Non solo accessori… ma anche luoghi.
Nel 2020 è Maria Grazia Chiuri a lasciarsi incantare da Marrakech, dalle sue architetture, dai suoi colori e dai suoi profumi. Proponendo un viaggio mistico tra passato e futuro, la stilista per la Cruise Collection di Dior, scelse lo storico palazzo El Badi costruito dal sultano Sa'diano Aḥmad al-Manṣūr al-Dhahabī nel 1578.

Tra le ultime ibridazioni che ci hanno incuriosito c’è invece il defilé che il Museo dell’Arte Culinaria Marocchina ha ospitato negli ultimi giorni di aprile per celebrare la fusione tra moda e gastronomia, tra antichi caftani e abiti tradizionali rivisitati dall’estro creativo di giovani emergenti, e raccontare in ogni piega, in ogni abito, un frammento di Maghreb mescolando eredità culturale e innovazione.

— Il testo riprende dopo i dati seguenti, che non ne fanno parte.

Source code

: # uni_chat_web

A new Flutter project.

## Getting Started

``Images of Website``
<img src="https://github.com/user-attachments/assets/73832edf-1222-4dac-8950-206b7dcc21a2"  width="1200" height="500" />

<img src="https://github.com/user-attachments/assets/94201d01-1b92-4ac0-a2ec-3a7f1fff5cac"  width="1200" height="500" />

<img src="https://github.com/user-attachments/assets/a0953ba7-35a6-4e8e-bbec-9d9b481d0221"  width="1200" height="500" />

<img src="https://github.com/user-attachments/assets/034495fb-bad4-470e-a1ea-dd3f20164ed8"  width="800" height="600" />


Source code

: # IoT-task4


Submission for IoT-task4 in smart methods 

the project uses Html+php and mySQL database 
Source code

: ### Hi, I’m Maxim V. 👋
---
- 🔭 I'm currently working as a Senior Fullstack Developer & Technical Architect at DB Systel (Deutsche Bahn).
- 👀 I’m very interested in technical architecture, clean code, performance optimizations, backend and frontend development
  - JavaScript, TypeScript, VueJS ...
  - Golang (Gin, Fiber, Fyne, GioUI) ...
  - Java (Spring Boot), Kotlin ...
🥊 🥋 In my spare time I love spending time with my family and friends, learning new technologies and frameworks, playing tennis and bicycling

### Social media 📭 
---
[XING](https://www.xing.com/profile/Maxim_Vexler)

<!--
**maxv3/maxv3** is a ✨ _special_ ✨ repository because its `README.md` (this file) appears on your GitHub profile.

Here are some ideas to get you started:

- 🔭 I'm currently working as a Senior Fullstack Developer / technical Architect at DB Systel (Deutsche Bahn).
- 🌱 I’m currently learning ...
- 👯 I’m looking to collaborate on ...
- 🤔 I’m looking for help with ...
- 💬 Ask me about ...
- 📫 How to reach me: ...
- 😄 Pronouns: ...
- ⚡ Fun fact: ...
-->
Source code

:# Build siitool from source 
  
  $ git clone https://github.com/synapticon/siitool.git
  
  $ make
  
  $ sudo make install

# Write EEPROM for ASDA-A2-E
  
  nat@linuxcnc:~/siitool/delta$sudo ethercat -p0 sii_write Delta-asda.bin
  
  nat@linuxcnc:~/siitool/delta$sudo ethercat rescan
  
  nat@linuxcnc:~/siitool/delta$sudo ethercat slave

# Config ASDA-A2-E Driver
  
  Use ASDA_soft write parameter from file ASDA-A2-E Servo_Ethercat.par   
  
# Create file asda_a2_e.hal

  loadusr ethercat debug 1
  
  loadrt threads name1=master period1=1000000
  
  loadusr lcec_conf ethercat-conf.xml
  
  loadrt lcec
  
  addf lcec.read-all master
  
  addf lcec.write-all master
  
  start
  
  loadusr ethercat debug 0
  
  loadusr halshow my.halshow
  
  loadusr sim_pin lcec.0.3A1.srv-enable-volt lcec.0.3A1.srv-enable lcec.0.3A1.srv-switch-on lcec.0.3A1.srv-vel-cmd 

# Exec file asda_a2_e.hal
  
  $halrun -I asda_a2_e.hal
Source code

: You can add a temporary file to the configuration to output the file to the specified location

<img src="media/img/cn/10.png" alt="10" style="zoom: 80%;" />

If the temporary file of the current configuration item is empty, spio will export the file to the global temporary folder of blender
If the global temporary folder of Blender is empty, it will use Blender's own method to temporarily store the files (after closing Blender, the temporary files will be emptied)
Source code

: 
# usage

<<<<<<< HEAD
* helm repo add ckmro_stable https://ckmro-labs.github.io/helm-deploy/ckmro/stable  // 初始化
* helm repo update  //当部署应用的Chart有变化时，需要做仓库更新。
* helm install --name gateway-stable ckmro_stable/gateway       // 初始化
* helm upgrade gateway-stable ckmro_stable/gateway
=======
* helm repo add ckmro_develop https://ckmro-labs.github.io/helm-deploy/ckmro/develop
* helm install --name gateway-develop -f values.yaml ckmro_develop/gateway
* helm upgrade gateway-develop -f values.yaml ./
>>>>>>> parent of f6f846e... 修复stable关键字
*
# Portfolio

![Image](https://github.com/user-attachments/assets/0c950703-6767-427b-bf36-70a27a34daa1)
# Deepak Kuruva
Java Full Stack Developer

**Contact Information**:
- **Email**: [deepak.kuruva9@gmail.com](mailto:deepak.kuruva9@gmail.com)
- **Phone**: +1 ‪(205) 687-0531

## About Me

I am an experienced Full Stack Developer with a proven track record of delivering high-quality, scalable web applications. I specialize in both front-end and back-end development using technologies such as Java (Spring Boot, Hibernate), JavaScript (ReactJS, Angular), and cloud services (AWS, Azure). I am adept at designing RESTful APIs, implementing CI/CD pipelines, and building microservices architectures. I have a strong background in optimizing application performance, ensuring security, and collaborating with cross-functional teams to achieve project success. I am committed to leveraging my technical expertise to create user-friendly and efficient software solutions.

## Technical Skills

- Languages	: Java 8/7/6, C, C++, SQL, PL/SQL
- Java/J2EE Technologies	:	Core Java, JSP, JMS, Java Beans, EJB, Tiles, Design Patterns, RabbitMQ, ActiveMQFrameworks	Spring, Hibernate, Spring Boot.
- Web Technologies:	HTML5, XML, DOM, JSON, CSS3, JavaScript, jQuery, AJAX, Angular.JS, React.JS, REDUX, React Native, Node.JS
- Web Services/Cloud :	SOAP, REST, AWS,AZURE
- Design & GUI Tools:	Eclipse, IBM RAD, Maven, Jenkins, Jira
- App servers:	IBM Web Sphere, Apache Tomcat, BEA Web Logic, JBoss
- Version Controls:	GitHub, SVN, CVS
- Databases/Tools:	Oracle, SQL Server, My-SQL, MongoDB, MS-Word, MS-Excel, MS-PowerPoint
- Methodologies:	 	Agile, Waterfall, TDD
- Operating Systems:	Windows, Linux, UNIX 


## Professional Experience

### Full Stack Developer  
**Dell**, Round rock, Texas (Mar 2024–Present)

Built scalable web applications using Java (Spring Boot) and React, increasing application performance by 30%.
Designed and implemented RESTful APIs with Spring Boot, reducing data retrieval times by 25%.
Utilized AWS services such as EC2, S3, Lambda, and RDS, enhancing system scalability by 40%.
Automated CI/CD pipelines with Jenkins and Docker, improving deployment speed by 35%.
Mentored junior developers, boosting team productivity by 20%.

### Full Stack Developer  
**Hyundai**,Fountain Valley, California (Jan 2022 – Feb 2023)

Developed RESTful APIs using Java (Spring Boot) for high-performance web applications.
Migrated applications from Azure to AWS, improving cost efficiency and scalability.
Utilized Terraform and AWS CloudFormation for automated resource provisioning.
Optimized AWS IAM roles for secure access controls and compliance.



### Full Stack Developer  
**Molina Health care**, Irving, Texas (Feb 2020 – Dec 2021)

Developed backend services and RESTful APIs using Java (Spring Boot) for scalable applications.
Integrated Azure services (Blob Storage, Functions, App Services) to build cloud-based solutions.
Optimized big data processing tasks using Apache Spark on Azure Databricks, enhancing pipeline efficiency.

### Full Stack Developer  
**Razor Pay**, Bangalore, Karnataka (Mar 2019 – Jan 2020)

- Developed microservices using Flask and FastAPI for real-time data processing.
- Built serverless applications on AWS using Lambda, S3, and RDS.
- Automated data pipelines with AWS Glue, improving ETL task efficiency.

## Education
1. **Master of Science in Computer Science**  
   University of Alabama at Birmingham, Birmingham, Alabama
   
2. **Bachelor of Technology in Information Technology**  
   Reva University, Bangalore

Una nuova generazione di designer tra identità culturale e sperimentazioni
Con lo sguardo rivolto al futuro e il cuore al passato, c’è una nuova generazione di designer che - raccogliendo i frutti della propria identità culturale e mescolandoli al savoir-faire occidentale - ci sta trasportando in un mondo emozionante.
Tra questi Artsi Ifrach, meglio noto come Maison ARTC. Applaudito da oltre 100 mila follower, il giovane designer è metà marocchino e metà israeliano. Realizza con tessuti vintage e materiali riciclati collezioni dallo spiccato gusto teatrale travalicando i confini dell’Africa per approdare prima a Londra e poi a Parigi.
Maison Sara Chraïbi, che già da qualche tempo ha conquistato la ville lumière e, in occasione dell’ultima couture parigina, ha trasportato la sacralità del Corano in passerella. Ispirata dalla luce e dagli astri ha presentato un defilé unico nel suo genere raccogliendo il plauso dal quotidiano francese “Le Monde”, che l’ha definita una “poetessa dello stile”.

O ancora Zineb Hazim, la stilista italo marocchina che ha fatto della sua moda e dei hijab glamour una lotta contro gli stereotipi, un veicolo di inclusione sociale e uno strumento di bellezza… con o senza veli.